A lack of mobility will no longer be an obstacle to getting on a bike for Parkes' elderly community or anyone else after a volunteer group has formed to bring a trishaw to the shire.
A trishaw is a light three-wheeled vehicle with pedals, a type of tricycle designed to carry passengers.
A community committee has formed to raise the finances to purchase a trishaw which will be used to take the residents from local aged care and residential homes on a leisurely ride and, as committee representative Peter Guppy put it, "to get some wind in their hair".
The committee is joining the Cycling Without Age (CWA) movement, a worldwide not-for-profit organisation which originated in Denmark in 2012 that connects people who are no longer able to ride themselves with their community and the outdoors by giving them free rides on trishaws piloted by volunteer cyclists.
The program promotes inclusion and positive interaction between aged residents and community members and their environment.

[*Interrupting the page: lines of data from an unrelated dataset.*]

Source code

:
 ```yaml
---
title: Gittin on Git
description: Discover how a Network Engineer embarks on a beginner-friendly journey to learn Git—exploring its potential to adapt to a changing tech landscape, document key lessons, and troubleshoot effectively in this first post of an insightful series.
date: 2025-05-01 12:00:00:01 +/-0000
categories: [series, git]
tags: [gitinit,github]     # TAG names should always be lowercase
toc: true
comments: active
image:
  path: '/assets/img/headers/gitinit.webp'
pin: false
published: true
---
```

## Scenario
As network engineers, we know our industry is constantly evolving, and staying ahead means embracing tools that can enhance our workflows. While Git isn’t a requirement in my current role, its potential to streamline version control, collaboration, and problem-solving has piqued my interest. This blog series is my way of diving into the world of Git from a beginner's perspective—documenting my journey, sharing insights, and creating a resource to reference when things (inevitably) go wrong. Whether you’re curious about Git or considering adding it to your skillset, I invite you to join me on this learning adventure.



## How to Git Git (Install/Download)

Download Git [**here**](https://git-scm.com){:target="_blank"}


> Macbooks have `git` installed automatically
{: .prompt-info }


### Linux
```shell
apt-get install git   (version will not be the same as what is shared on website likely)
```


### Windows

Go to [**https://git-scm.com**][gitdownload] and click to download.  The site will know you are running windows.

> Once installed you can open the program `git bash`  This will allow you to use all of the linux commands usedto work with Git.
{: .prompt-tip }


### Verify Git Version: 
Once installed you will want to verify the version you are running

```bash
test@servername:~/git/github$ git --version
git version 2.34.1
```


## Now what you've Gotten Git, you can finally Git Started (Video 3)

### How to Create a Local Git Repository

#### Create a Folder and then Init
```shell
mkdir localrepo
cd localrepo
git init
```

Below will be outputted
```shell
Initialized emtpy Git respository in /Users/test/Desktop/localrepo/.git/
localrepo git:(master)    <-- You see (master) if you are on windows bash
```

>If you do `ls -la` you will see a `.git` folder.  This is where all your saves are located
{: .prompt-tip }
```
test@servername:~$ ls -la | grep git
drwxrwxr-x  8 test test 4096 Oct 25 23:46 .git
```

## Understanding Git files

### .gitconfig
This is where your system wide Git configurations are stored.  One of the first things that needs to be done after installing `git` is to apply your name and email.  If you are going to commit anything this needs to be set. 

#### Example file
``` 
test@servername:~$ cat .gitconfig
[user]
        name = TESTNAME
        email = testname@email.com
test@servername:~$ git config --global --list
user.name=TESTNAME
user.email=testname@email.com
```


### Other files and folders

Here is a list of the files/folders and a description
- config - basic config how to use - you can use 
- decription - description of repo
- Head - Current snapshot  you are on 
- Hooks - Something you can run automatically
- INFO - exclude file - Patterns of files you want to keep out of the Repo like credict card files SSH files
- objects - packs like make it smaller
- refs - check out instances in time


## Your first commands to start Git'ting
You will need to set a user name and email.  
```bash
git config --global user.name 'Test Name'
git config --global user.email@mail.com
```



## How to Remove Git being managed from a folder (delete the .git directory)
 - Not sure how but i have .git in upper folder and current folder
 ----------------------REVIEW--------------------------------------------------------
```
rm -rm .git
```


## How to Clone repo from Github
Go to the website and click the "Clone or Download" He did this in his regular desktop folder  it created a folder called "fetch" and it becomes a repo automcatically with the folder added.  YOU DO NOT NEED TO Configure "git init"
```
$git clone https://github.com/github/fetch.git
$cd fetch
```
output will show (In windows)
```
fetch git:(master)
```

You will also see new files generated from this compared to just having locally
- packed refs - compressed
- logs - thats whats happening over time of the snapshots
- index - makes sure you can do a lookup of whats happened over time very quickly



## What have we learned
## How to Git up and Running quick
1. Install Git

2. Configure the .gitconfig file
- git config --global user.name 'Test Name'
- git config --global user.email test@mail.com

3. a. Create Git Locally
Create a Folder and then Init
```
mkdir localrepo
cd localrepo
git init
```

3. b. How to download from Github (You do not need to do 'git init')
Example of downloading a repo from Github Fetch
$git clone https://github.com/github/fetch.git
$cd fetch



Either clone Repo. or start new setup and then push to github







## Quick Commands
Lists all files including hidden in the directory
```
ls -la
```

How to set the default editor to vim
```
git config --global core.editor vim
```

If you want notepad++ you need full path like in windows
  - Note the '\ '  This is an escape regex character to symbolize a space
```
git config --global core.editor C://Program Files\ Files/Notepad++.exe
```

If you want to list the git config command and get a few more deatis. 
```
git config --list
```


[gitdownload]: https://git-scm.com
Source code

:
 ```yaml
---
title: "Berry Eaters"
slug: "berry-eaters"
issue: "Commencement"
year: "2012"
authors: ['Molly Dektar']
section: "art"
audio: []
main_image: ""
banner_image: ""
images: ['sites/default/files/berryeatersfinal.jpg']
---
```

"It is a 100 per cent volunteer organisation that takes the elderly and less-abled citizens out for free bike rides," Peter said.
"This program has grown rapidly throughout the world and is now represented in 37 countries with more than 1100 chapter locations.
"The elderly often experience a loss of mobility leading to social isolation, loneliness and depression.
"Cycling Without Age provides the elderly and less-abled with an opportunity to remain an active part of society and to experience life beyond the confines of their residence or nursing home.
"The idea of Cycling Without Age is simple and the effects are profound."
There are also plans for the trishaw to visit the neighbouring towns of Forbes and Cowra - on Sunday the Forbes Rotary Club will host a visit from 10am at the Jemalong Residential Village, and a main street demonstration will take place in Cowra on Monday, April 12 from 10am-2pm.